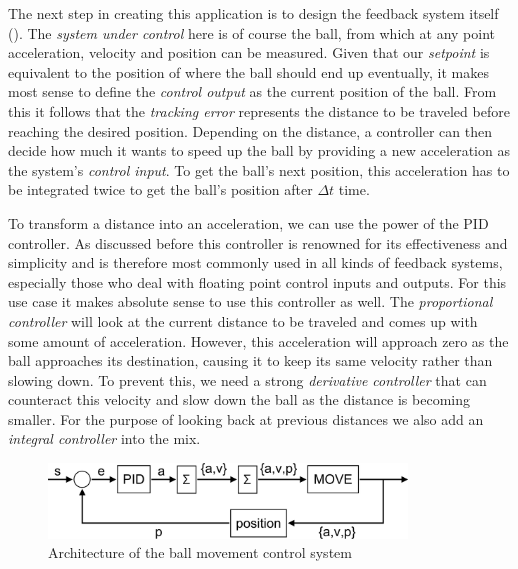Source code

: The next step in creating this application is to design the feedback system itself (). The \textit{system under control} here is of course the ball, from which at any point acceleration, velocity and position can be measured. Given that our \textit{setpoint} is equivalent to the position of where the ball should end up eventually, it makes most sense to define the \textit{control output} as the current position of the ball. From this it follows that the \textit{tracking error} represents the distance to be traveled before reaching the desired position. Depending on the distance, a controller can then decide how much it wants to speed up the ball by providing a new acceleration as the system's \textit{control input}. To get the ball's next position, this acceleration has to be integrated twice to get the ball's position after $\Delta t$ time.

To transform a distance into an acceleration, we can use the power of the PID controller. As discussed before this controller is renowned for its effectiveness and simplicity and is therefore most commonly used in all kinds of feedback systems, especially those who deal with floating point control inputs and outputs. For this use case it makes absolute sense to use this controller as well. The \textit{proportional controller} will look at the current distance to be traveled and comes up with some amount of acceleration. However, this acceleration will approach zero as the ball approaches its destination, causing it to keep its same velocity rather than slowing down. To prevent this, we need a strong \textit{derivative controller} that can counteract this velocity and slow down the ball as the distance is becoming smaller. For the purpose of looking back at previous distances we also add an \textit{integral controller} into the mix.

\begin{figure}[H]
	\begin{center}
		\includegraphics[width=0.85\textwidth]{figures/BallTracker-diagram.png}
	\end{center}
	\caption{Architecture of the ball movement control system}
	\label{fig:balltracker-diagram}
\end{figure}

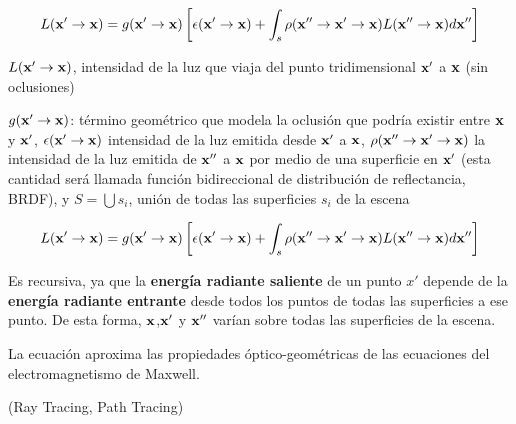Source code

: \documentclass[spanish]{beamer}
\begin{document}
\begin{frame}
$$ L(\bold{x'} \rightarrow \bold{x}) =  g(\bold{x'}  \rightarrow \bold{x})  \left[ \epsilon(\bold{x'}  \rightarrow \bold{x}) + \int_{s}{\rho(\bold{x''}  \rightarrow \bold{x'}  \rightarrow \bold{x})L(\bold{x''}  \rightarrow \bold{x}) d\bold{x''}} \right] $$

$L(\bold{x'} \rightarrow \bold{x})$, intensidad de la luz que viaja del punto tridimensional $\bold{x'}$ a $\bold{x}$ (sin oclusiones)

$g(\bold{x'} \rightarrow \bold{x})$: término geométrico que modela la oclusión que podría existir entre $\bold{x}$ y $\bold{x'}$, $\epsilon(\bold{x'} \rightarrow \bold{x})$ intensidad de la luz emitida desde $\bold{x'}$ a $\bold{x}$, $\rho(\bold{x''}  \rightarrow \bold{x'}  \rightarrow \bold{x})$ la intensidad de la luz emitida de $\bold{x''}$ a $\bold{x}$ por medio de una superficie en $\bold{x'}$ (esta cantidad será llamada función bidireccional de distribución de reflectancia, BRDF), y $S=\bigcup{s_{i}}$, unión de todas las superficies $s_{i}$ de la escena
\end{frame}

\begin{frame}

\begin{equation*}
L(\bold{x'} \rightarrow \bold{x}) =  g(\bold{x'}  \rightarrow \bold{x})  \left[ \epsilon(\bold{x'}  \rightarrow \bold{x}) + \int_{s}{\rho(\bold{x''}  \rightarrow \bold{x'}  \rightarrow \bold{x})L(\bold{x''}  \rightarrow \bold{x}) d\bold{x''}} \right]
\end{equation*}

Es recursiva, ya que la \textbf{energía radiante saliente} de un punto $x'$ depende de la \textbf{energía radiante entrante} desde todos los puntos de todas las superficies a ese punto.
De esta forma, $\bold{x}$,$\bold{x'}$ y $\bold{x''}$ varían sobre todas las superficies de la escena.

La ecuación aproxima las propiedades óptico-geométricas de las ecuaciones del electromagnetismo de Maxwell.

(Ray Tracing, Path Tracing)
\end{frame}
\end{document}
★ ★ ★ ★ ★
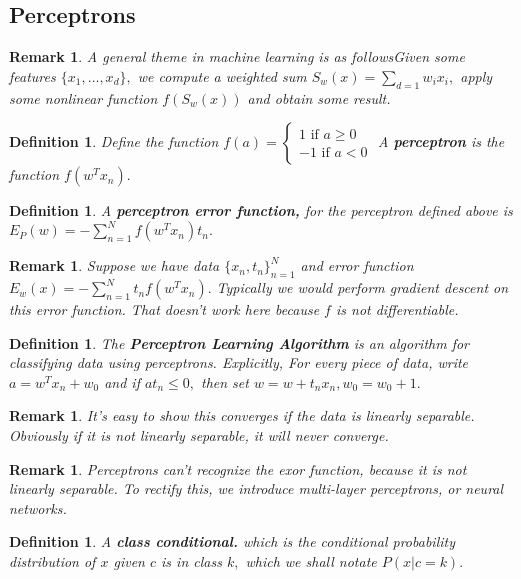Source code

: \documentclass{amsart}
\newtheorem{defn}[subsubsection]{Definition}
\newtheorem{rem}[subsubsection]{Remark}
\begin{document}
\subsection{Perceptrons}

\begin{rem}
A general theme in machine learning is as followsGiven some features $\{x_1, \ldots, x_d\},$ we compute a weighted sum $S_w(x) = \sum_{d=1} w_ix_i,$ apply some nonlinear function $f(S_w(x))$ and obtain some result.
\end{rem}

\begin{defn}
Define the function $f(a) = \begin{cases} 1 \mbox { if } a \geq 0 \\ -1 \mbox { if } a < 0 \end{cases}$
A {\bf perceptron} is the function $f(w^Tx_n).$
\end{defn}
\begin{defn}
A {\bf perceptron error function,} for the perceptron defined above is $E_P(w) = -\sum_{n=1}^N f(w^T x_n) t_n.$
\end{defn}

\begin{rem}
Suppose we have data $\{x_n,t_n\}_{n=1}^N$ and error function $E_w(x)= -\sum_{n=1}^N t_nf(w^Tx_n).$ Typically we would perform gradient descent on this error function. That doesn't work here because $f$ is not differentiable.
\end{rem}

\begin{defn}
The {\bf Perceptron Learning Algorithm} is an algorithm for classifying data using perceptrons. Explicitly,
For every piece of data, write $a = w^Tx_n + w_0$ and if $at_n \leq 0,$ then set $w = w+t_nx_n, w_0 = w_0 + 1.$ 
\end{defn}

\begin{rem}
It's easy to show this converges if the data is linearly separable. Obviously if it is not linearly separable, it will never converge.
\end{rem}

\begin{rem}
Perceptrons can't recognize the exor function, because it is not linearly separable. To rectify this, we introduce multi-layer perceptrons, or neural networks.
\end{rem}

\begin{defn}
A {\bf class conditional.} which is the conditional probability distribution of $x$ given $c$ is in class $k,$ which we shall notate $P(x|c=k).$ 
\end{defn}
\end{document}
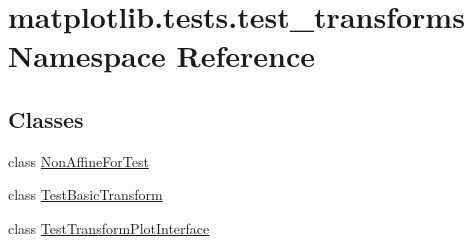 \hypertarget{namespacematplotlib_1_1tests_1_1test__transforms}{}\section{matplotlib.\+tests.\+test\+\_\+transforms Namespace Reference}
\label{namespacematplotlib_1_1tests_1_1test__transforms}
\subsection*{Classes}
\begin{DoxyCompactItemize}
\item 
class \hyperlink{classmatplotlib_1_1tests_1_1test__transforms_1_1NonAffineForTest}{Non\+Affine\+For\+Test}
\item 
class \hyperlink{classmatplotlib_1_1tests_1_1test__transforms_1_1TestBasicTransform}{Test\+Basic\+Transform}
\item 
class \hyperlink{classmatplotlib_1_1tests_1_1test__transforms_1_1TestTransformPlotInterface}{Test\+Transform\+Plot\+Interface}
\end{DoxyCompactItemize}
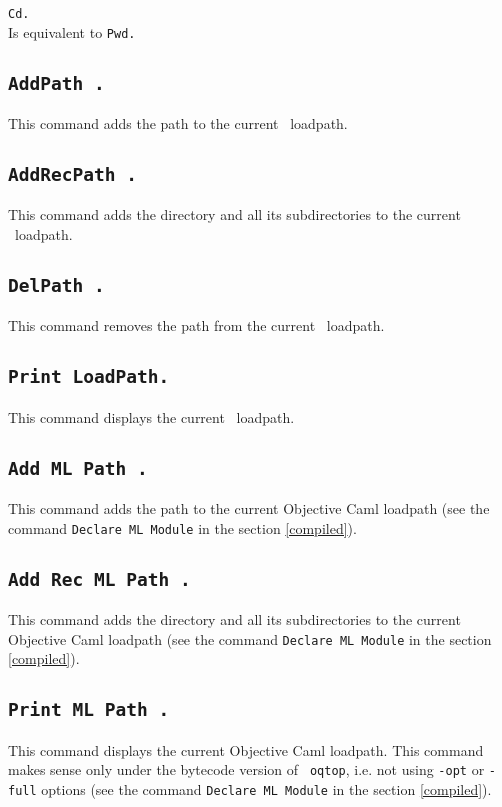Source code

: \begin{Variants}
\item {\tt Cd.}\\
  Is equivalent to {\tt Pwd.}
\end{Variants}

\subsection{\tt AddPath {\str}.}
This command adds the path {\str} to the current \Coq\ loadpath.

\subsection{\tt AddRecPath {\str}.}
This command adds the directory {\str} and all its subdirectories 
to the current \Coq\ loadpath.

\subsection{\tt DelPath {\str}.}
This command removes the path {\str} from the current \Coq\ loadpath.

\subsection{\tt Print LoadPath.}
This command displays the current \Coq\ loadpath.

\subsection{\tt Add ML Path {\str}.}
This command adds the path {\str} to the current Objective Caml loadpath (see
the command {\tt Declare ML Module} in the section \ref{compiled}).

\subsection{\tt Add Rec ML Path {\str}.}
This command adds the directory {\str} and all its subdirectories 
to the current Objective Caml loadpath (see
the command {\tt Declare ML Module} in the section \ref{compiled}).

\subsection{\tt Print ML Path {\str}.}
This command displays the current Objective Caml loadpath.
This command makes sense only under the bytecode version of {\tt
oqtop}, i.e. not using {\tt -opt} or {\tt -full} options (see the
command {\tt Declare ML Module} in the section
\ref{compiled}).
★ ★ ★ ★ ★
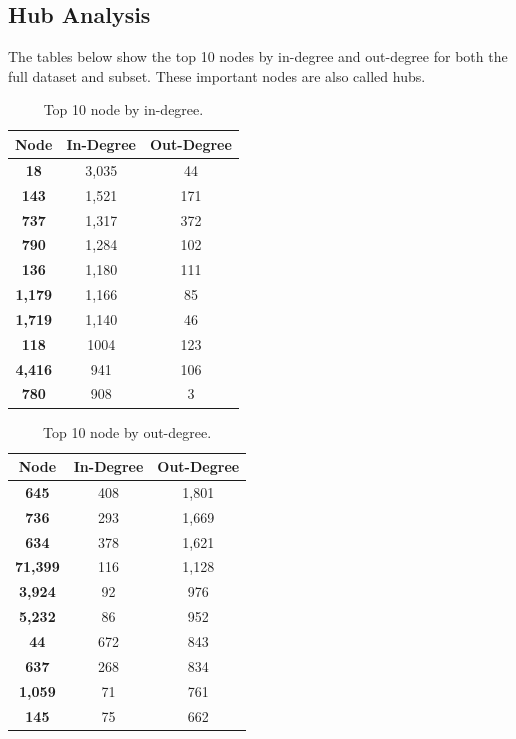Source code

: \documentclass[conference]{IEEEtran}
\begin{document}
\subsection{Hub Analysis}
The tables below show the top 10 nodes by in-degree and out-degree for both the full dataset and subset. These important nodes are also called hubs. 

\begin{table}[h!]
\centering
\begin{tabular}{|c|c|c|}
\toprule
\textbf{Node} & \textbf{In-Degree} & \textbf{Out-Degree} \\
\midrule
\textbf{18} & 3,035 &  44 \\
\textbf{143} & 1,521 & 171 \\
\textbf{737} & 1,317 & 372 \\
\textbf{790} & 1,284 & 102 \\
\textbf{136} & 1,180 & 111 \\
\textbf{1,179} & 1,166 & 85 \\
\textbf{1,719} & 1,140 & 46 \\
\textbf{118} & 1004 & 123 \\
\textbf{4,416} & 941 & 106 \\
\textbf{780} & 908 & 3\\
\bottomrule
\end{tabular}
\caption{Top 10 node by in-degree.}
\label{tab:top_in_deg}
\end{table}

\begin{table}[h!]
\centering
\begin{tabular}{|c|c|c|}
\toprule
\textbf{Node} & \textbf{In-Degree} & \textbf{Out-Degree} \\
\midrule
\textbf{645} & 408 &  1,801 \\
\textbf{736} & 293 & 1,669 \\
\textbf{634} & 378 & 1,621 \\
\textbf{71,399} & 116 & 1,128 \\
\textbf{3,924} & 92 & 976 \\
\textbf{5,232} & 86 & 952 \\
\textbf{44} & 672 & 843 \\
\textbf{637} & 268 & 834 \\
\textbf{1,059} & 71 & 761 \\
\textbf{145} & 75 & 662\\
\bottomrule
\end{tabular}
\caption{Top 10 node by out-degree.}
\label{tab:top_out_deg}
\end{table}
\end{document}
★ ★ ★ ★ ★
Check every line of the entries above, and copy those that carry the string "adds".

This command adds the path {\str} to the current \Coq\ loadpath.
This command adds the directory {\str} and all its subdirectories 
This command adds the path {\str} to the current Objective Caml loadpath (see
This command adds the directory {\str} and all its subdirectories 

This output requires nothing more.